No rotten apples, just a leaky barrel

There are at least two lessons for marketers implicit in the sad saga of Bulmers, which last week reached a new nadir with the resignation of its chief executive after the untimely discovery of an unscheduled £3.3m of promotional spend. Not all of them relate to the drinks industry.

However, the chief executive in question, Mike Hughes, certainly did. In fact, he had a distinguished pedigree in it. Once marketing director of Coca-Cola, he had spent 15 years at Guinness (now Diageo) in various roles, culminating in the post of managing director of Guinness Brewing UK. It was this background, with its mixture of senior marketing, distribution and managerial experience, which made him, in 1999, such a shoo-in for the Bulmer family – who own a controlling stake in the publicly listed cider company – as the messianic figure who would drag them from the quagmire already engulfing their business.

What went so disastrously wrong?

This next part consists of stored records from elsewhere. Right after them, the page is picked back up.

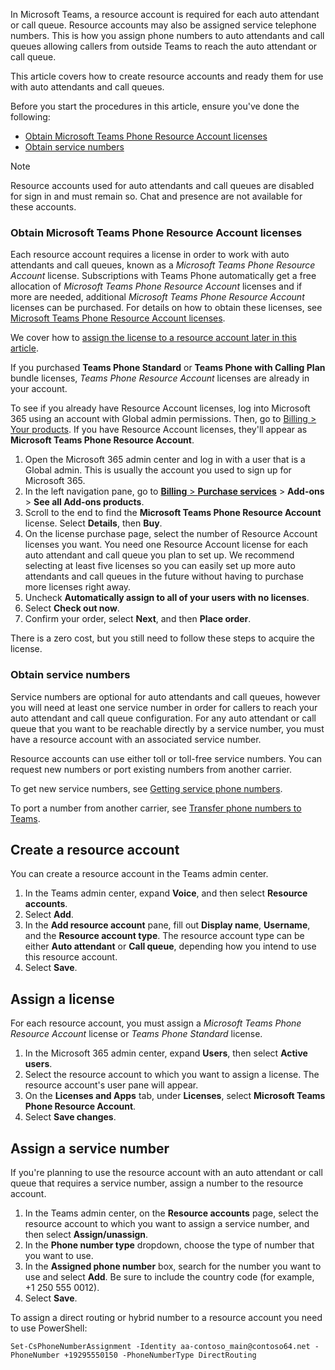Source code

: In Microsoft Teams, a resource account is required for each auto attendant or call queue. Resource accounts may also be assigned service telephone numbers. This is how you assign phone numbers to auto attendants and call queues allowing callers from outside Teams to reach the auto attendant or call queue.

This article covers how to create resource accounts and ready them for use with auto attendants and call queues.

Before you start the procedures in this article, ensure you've done the following:

- [Obtain Microsoft Teams Phone Resource Account licenses](#obtain-microsoft-teams-phone-resource-account-licenses)
- [Obtain service numbers](#obtain-service-numbers)

> [!NOTE]
> Resource accounts used for auto attendants and call queues are disabled for sign in and must remain so. Chat and presence are not available for these accounts.

### Obtain Microsoft Teams Phone Resource Account licenses

Each resource account requires a license in order to work with auto attendants and call queues, known as a *Microsoft Teams Phone Resource Account* license. Subscriptions with Teams Phone automatically get a free allocation of *Microsoft Teams Phone Resource Account* licenses and if more are needed, additional *Microsoft Teams Phone Resource Account* licenses can be purchased. For details on how to obtain these licenses, see [Microsoft Teams Phone Resource Account licenses](../teams-add-on-licensing/virtual-user.md).

We cover how to [assign the license to a resource account later in this article](#assign-a-license).

If you purchased **Teams Phone Standard** or **Teams Phone with Calling Plan** bundle licenses, *Teams Phone Resource Account* licenses are already in your account.

To see if you already have Resource Account licenses, log into Microsoft 365 using an account with Global admin permissions. Then, go to [Billing > Your products](https://admin.microsoft.com/Adminportal/Home#/subscriptions). If you have Resource Account licenses, they'll appear as **Microsoft Teams Phone Resource Account**.

1. Open the Microsoft 365 admin center and log in with a user that is a Global admin. This is usually the account you used to sign up for Microsoft 365.
2. In the left navigation pane, go to [**Billing** > **Purchase services**](https://admin.microsoft.com/Adminportal/Home#/catalog) > **Add-ons** > **See all Add-ons products**.
3. Scroll to the end to find the **Microsoft Teams Phone Resource Account** license. Select **Details**, then **Buy**.
4. On the license purchase page, select the number of Resource Account licenses you want. You need one Resource Account license for each auto attendant and call queue you plan to set up. We recommend selecting at least five licenses so you can easily set up more auto attendants and call queues in the future without having to purchase more licenses right away.
5. Uncheck **Automatically assign to all of your users with no licenses**.
6. Select **Check out now**.
7. Confirm your order, select **Next**, and then **Place order**.

There is a zero cost, but you still need to follow these steps to acquire the license.

### Obtain service numbers

Service numbers are optional for auto attendants and call queues, however you will need at least one service number in order for callers to reach your auto attendant and call queue configuration. For any auto attendant or call queue that you want to be reachable directly by a service number, you must have a resource account with an associated service number.

Resource accounts can use either toll or toll-free service numbers. You can request new numbers or port existing numbers from another carrier.

To get new service numbers, see [Getting service phone numbers](../getting-service-phone-numbers.md).

To port a number from another carrier, see [Transfer phone numbers to Teams](../phone-number-calling-plans/transfer-phone-numbers-to-teams.md).

## Create a resource account

You can create a resource account in the Teams admin center.

1. In the Teams admin center, expand **Voice**, and then select **Resource accounts**.
2. Select **Add**.
3. In the **Add resource account** pane, fill out **Display name**, **Username**, and the **Resource account type**. The resource account type can be either **Auto attendant** or **Call queue**, depending how you intend to use this resource account.
4. Select **Save**.

## Assign a license

For each resource account, you must assign a *Microsoft Teams Phone Resource Account* license or *Teams Phone Standard* license.

1. In the Microsoft 365 admin center, expand **Users**, then select **Active users**.
2. Select the resource account to which you want to assign a license. The resource account's user pane will appear.
3. On the **Licenses and Apps** tab, under **Licenses**, select **Microsoft Teams Phone Resource Account**.
4. Select **Save changes**.

## Assign a service number

If you're planning to use the resource account with an auto attendant or call queue that requires a service number, assign a number to the resource account.

1. In the Teams admin center, on the **Resource accounts** page, select the resource account to which you want to assign a service number, and then select **Assign/unassign**.
2. In the **Phone number type** dropdown, choose the type of number that you want to use.
3. In the **Assigned phone number** box, search for the number you want to use and select **Add**. Be sure to include the country code (for example, +1 250 555 0012).
4. Select **Save**.

To assign a direct routing or hybrid number to a resource account you need to use PowerShell:

`Set-CsPhoneNumberAssignment -Identity aa-contoso_main@contoso64.net -PhoneNumber +19295550150 -PhoneNumberType DirectRouting`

It certainly wasn’t lack of vision, ideas, or the energy to implement them that brought Hughes down.

As is well known, Bulmers faces a strategic quandary. It is overwhelmingly dependent upon being the overwhelmingly dominant player in the cider market. Strongbow may still be a must-stock item in just about every UK drinks retail outlet, but cider is a sector in long-term decline and Bulmers badly needed other strings to its longbow. This at a time when the drinks industry, led by Hughes’ own former employer Diageo, had embarked on an unprecedented round of global consolidation which was squeezing the middle out of the market.

Others, faced by this dilemma, might simply have plumped the company up and sold it. Indeed, Taunton did. Twice, in effect: first to Matthew Clark, and then through Clark’s sale of itself to a US group. Bulmers, by contrast, pursued an aggressive growth strategy. It sought an international partnership with Heineken, in the aftermath of Whitbread’s sale to Interbrew, by acquiring a £32m distribution company. But Heineken took a different route. Simultaneously, Bulmers tried to develop cider sales abroad. After initial successes, it was flattened by the arrival of PPSs. At home, Bulmers accelerated product innovation, which has been indisputably expensive but only dubiously successful.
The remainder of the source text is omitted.